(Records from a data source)

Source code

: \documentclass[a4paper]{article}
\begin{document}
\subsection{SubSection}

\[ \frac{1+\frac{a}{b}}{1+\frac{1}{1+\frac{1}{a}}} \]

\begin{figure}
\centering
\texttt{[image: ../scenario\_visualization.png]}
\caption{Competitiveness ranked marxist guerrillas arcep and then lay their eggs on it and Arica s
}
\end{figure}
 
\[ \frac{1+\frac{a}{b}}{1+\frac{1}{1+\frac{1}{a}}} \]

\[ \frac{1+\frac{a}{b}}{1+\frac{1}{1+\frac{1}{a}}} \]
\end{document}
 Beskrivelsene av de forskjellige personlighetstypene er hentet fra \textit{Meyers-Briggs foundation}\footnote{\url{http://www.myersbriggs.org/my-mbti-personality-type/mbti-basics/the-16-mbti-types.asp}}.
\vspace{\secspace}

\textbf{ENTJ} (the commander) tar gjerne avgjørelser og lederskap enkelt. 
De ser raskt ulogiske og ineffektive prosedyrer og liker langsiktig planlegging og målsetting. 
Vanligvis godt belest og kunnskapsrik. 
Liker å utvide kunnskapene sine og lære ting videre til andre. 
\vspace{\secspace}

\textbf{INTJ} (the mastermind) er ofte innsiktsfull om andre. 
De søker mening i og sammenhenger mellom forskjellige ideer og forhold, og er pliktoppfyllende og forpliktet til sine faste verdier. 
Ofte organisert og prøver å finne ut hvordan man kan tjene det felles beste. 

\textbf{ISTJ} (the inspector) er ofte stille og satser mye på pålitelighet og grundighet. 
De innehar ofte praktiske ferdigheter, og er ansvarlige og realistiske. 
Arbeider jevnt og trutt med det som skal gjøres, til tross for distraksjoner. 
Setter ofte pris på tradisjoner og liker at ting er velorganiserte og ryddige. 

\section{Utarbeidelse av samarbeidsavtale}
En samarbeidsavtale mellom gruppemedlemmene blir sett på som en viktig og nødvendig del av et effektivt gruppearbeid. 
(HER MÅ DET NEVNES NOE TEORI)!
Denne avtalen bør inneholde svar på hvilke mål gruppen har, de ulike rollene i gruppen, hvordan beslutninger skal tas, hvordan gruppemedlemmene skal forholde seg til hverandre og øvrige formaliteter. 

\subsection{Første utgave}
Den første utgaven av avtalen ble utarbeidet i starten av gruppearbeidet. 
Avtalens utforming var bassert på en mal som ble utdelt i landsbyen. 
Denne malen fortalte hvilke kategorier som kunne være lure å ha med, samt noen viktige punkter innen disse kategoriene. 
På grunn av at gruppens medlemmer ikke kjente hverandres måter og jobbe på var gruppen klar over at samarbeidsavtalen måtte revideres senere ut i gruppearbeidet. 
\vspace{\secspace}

§ **Work to complete**
Copy the whole of the data above exactly.

§ **Response**
Source code

: \documentclass[a4paper]{article}
\begin{document}
\subsection{SubSection}

\[ \frac{1+\frac{a}{b}}{1+\frac{1}{1+\frac{1}{a}}} \]

\begin{figure}
\centering
\texttt{[image: ../scenario\_visualization.png]}
\caption{Competitiveness ranked marxist guerrillas arcep and then lay their eggs on it and Arica s
}
\end{figure}
 
\[ \frac{1+\frac{a}{b}}{1+\frac{1}{1+\frac{1}{a}}} \]

\[ \frac{1+\frac{a}{b}}{1+\frac{1}{1+\frac{1}{a}}} \]
\end{document}
 Beskrivelsene av de forskjellige personlighetstypene er hentet fra \textit{Meyers-Briggs foundation}\footnote{\url{http://www.myersbriggs.org/my-mbti-personality-type/mbti-basics/the-16-mbti-types.asp}}.
\vspace{\secspace}

\textbf{ENTJ} (the commander) tar gjerne avgjørelser og lederskap enkelt. 
De ser raskt ulogiske og ineffektive prosedyrer og liker langsiktig planlegging og målsetting. 
Vanligvis godt belest og kunnskapsrik. 
Liker å utvide kunnskapene sine og lære ting videre til andre. 
\vspace{\secspace}

\textbf{INTJ} (the mastermind) er ofte innsiktsfull om andre. 
De søker mening i og sammenhenger mellom forskjellige ideer og forhold, og er pliktoppfyllende og forpliktet til sine faste verdier. 
Ofte organisert og prøver å finne ut hvordan man kan tjene det felles beste. 

\textbf{ISTJ} (the inspector) er ofte stille og satser mye på pålitelighet og grundighet. 
De innehar ofte praktiske ferdigheter, og er ansvarlige og realistiske. 
Arbeider jevnt og trutt med det som skal gjøres, til tross for distraksjoner. 
Setter ofte pris på tradisjoner og liker at ting er velorganiserte og ryddige. 

\section{Utarbeidelse av samarbeidsavtale}
En samarbeidsavtale mellom gruppemedlemmene blir sett på som en viktig og nødvendig del av et effektivt gruppearbeid. 
(HER MÅ DET NEVNES NOE TEORI)!
Denne avtalen bør inneholde svar på hvilke mål gruppen har, de ulike rollene i gruppen, hvordan beslutninger skal tas, hvordan gruppemedlemmene skal forholde seg til hverandre og øvrige formaliteter. 

\subsection{Første utgave}
Den første utgaven av avtalen ble utarbeidet i starten av gruppearbeidet. 
Avtalens utforming var bassert på en mal som ble utdelt i landsbyen. 
Denne malen fortalte hvilke kategorier som kunne være lure å ha med, samt noen viktige punkter innen disse kategoriene. 
På grunn av at gruppens medlemmer ikke kjente hverandres måter og jobbe på var gruppen klar over at samarbeidsavtalen måtte revideres senere ut i gruppearbeidet. 
\vspace{\secspace}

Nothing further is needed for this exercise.